St Tiernan’s Community School have hosted a Cuchulainn Heart Challenge, the first of its kind in Ireland.

The Cuchulainn Heart Challenge is a Business, Enterprise and Citizenship Programme designed for school pupils aimed at nurturing them as future business leaders, responsible citizens and enterprising employees. It has been brought to over 400,000 secondary school children in the UK.

Transition year students working hard

Transition year students working hard

On Monday May 21, transition year students at the Balally school were split into teams and given a budget.

With the help of a panel of business experts from Dundrum Town Centre, who sponsored the event, and other local businesses, they were asked to develop a business plan that would benefit their community.

Dundrum Town Centre Director Don Nugent was chairperson of the event and told Dublin Gazette the students did brilliantly. He was very impressed with the topics they chose for their business plan.

“They picked five different topics. One was working with teenagers, another was working with the homeless, working with the unemployed, people who are approaching or in the thrones of bankruptcy which was really interesting, and working with the elderly in terms of educating them in using IT to help them feel less lonely.

“They were all very real, topical, and relevant subjects.”
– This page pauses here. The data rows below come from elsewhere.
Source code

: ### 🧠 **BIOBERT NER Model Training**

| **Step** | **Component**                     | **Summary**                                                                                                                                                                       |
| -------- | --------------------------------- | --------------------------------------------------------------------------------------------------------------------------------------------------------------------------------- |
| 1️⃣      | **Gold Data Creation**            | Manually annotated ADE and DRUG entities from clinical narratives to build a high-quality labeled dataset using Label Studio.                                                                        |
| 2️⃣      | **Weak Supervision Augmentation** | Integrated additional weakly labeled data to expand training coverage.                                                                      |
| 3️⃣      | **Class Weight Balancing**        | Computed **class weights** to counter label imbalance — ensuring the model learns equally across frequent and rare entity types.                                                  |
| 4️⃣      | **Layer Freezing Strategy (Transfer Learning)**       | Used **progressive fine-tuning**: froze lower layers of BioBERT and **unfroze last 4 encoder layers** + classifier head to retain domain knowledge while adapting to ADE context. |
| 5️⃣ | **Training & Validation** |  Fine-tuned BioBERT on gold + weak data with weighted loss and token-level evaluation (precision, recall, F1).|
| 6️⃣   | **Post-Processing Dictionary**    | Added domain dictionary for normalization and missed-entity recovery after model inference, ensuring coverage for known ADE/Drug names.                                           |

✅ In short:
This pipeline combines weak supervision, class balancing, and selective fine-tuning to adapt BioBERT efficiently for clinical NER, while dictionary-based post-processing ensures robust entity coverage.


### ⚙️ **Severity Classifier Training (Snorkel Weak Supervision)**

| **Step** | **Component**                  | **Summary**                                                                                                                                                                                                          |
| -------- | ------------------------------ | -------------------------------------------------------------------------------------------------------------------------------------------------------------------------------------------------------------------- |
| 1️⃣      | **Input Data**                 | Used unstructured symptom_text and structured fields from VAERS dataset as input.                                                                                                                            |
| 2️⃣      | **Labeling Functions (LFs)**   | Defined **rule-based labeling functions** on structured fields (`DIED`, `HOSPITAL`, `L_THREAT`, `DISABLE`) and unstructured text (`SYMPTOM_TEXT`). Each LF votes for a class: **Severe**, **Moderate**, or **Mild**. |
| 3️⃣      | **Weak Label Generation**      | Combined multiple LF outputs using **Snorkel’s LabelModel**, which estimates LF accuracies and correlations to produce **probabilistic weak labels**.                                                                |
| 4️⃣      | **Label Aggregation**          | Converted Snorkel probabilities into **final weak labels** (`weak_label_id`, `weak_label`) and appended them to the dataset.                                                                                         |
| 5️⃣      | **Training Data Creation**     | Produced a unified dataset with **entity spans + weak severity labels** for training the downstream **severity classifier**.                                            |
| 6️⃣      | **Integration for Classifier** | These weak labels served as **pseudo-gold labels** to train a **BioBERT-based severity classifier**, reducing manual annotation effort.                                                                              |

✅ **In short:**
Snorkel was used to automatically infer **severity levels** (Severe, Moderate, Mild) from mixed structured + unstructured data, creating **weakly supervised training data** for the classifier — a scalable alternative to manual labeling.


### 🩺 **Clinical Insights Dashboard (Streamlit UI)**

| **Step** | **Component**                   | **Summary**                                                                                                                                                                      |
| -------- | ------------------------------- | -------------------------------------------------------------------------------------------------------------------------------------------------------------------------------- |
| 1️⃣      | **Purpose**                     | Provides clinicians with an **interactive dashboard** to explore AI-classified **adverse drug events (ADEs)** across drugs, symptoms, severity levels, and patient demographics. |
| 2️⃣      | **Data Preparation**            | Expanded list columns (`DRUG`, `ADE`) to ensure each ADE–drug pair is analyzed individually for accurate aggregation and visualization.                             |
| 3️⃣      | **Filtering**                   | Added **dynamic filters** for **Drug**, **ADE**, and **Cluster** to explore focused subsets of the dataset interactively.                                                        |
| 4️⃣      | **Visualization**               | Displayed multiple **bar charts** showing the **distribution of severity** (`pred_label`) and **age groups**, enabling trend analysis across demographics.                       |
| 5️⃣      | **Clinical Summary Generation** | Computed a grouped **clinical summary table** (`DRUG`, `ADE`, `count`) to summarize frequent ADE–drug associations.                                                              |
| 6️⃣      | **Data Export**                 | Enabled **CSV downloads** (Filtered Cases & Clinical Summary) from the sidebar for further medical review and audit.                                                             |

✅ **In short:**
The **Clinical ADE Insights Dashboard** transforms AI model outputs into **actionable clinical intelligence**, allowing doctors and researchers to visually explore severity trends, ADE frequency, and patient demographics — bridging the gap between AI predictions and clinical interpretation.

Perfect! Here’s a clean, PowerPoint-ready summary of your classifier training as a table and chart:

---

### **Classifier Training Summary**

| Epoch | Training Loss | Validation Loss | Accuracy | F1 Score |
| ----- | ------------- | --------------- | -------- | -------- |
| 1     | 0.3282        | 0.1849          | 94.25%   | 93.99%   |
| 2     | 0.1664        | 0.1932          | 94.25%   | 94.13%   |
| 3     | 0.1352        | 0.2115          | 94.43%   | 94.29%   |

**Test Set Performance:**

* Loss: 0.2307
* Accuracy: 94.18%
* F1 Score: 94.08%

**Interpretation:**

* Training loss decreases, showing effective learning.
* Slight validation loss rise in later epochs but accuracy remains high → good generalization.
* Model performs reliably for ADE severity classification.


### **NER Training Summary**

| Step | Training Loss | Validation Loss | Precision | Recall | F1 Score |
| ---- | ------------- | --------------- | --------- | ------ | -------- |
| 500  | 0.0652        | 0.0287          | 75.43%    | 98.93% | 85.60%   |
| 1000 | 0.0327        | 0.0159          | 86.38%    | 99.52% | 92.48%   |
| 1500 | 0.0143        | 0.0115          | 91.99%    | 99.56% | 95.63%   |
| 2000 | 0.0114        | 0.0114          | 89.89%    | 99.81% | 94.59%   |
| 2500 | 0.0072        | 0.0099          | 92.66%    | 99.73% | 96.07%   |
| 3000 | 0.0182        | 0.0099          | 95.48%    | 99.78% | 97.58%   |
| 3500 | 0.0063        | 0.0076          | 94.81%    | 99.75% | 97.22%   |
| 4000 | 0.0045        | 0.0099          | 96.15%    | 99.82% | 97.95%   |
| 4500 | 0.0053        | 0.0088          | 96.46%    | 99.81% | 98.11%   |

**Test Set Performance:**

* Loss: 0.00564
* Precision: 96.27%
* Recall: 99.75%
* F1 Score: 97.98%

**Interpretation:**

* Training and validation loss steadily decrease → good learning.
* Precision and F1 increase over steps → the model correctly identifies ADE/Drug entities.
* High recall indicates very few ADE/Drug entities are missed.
TY students, local business experts and judging panel for Dundrum's Cuchulainn Heart Challenge. Photo: Robbie Reynolds

TY students, local business experts and judging panel for Dundrum’s Cuchulainn Heart Challenge. Photo: Robbie Reynolds

At the end of the day, the teams presented their final business proposal to the rest of the students and a panel of judges, and each team was recognised for their achievements with a crystal trophy in an award ceremony.

The overall award went to Team One: ‘Help Us Help You.’ Team leader Conor Finlay told us what their project was all about.

“We choose the teenager years because we can relate most to it. The main part was emotion. There can be a lot of changes and mental health issues for some teenagers, and aspects of being a teenager can be rough on some people.”

“We came up with an idea of getting a council group together. It would be here in the hall. It would be free, and we would have professional doctors and stuff coming in to help them.”

Local councillor and chair of the board of management at St Tiernan’s, Lettie McCarthy (Lab), said the reaction to the challenge was amazing: “I think the insight they have into issues like depression, suicide, homeless, or fatigue if you’re a single parent – things I don’t think I would’ve had that insight into at their age,” said Cllr McCarthy.

Community Sergeant Ivan Howlin said: “All the students have all learned something about respect, about listening to each other, and about enjoying themselves. That’s what life is about.”

CEO of the Dun Laoghaire Rathdown Chamber Gabby Mallon was also very impressed with the students. She said: “The kids nowadays are very socially aware, [they] are way ahead. The young people coming up are the future, and it’s in safe hands with them.”